The problem ▸ Starting at the first line of the entries below, please return exactly each line up to and including the one with "## Other Projects"; pictures stay out.

Data shown ▸

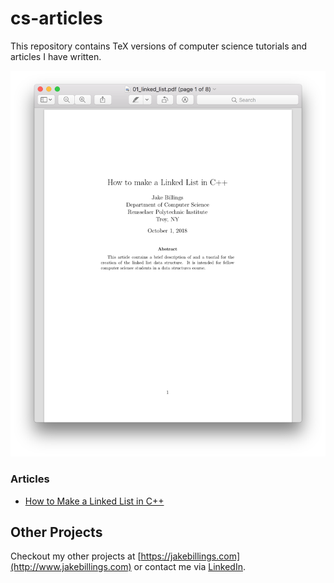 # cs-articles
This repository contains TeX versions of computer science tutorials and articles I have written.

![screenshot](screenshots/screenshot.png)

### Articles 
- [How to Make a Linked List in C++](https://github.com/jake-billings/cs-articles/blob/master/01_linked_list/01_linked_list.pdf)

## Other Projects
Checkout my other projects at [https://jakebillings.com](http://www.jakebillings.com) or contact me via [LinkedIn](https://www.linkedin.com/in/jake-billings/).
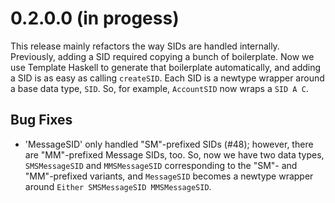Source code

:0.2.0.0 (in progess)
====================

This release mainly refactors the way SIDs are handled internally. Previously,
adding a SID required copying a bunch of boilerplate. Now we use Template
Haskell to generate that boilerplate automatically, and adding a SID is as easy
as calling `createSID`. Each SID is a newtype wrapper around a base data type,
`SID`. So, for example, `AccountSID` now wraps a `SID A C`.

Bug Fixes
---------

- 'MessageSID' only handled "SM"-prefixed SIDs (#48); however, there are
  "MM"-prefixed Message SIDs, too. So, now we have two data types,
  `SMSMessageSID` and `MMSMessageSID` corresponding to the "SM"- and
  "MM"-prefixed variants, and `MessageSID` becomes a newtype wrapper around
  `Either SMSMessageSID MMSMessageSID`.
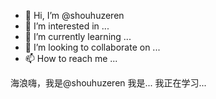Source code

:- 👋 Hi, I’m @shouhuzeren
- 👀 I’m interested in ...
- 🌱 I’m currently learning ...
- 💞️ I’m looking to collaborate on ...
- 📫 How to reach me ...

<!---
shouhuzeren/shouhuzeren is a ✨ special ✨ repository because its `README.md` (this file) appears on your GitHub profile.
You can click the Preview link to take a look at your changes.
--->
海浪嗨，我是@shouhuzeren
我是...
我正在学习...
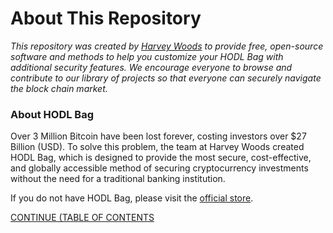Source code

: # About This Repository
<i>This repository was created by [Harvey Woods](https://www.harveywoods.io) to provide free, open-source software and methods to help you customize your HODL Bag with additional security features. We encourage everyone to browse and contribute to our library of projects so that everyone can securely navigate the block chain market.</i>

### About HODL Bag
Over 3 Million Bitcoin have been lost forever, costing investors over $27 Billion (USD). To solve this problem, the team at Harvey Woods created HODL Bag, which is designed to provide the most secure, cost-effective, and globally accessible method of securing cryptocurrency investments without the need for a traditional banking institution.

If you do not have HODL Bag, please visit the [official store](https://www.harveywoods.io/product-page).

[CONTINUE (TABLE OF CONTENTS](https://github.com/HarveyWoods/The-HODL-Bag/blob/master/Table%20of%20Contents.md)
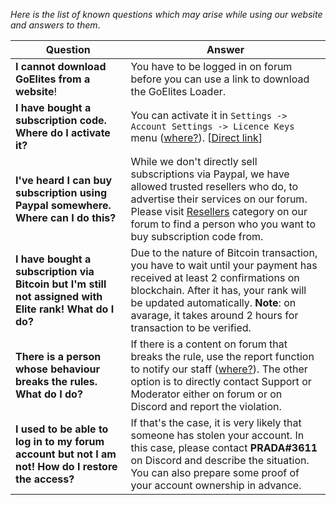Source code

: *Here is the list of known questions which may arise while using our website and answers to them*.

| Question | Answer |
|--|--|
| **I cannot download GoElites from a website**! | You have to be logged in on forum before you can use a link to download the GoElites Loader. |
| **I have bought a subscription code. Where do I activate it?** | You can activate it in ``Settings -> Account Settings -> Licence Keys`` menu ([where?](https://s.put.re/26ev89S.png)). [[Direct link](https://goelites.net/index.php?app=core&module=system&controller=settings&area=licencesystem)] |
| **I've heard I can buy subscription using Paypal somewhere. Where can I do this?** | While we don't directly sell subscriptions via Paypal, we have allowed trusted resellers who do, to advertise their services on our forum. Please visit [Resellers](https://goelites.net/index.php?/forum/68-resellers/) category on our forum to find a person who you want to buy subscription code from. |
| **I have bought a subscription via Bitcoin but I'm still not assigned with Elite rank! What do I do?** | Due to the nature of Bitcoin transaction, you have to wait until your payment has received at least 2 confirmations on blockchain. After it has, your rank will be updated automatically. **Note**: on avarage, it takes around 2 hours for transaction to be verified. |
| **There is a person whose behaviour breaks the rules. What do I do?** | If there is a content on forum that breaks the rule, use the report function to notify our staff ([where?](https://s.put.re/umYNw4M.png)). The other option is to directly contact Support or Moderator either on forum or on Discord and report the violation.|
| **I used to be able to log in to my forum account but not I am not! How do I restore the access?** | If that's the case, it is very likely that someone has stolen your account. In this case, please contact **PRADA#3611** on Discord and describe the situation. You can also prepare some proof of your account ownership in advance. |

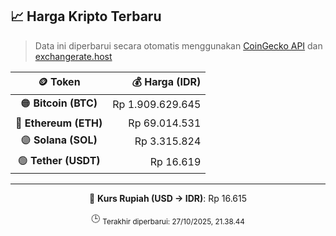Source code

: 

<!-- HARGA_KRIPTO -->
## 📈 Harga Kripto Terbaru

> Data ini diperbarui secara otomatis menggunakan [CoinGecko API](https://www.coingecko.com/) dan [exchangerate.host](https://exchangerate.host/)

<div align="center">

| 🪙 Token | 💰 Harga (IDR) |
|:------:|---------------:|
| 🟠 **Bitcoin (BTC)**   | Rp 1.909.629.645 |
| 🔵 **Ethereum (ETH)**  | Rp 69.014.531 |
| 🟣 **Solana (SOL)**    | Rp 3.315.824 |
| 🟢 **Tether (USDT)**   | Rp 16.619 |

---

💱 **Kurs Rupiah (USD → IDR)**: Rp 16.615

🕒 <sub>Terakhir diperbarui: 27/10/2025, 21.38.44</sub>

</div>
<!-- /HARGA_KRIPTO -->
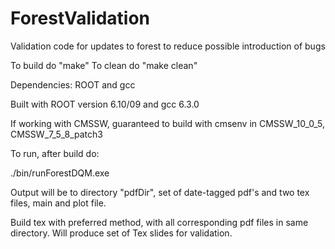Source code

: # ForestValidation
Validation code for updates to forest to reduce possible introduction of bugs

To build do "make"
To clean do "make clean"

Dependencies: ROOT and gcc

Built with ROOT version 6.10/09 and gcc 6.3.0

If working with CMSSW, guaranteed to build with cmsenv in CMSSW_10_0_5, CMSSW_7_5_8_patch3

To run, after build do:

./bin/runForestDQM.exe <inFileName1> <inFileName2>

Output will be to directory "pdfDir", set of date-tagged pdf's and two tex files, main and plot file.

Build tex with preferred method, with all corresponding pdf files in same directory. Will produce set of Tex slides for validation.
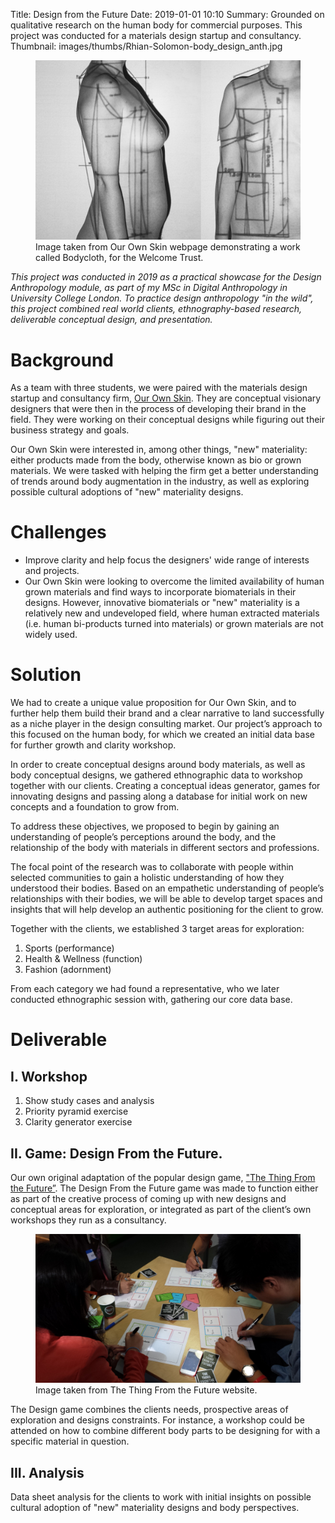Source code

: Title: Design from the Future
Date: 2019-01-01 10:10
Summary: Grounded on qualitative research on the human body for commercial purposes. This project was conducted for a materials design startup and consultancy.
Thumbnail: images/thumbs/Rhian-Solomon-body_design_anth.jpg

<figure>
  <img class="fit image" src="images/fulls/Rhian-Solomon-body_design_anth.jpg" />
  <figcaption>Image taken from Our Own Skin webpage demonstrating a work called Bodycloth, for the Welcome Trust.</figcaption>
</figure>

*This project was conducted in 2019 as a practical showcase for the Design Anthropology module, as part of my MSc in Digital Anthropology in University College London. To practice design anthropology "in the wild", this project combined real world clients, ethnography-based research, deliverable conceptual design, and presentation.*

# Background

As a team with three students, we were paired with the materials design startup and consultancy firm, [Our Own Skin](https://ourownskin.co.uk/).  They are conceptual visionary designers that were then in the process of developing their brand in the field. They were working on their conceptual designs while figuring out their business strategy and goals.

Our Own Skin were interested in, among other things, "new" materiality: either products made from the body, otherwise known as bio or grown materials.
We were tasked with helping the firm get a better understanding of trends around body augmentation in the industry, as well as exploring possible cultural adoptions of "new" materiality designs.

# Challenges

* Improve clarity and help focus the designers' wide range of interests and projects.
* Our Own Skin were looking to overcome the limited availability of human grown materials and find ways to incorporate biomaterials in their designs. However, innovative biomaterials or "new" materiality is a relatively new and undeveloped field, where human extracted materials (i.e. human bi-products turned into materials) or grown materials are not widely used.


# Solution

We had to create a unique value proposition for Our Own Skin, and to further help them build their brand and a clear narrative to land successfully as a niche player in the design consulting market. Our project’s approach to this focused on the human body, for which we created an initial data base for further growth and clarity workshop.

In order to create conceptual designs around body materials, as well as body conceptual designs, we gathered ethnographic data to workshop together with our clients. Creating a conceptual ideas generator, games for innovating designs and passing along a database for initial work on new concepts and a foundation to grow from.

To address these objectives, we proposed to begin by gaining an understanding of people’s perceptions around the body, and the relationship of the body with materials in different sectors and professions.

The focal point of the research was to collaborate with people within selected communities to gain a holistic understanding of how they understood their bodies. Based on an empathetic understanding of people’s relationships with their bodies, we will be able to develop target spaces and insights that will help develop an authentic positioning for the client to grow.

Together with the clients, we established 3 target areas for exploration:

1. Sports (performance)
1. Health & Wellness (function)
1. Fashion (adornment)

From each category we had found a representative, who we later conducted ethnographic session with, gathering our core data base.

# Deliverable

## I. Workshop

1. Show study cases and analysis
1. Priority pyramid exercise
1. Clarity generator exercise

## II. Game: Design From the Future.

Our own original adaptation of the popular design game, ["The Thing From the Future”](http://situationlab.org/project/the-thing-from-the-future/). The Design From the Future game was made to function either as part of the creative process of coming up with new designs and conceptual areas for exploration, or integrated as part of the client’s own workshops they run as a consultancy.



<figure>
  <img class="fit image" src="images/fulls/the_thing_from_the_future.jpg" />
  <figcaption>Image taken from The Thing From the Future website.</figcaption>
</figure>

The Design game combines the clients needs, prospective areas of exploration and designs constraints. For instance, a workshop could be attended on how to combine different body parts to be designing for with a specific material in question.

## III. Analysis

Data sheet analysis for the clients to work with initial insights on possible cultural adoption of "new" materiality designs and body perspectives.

Solution to the problem ▸
 # cs-articles
This repository contains TeX versions of computer science tutorials and articles I have written.

![screenshot](screenshots/screenshot.png)

### Articles 
- [How to Make a Linked List in C++](https://github.com/jake-billings/cs-articles/blob/master/01_linked_list/01_linked_list.pdf)

## Other Projects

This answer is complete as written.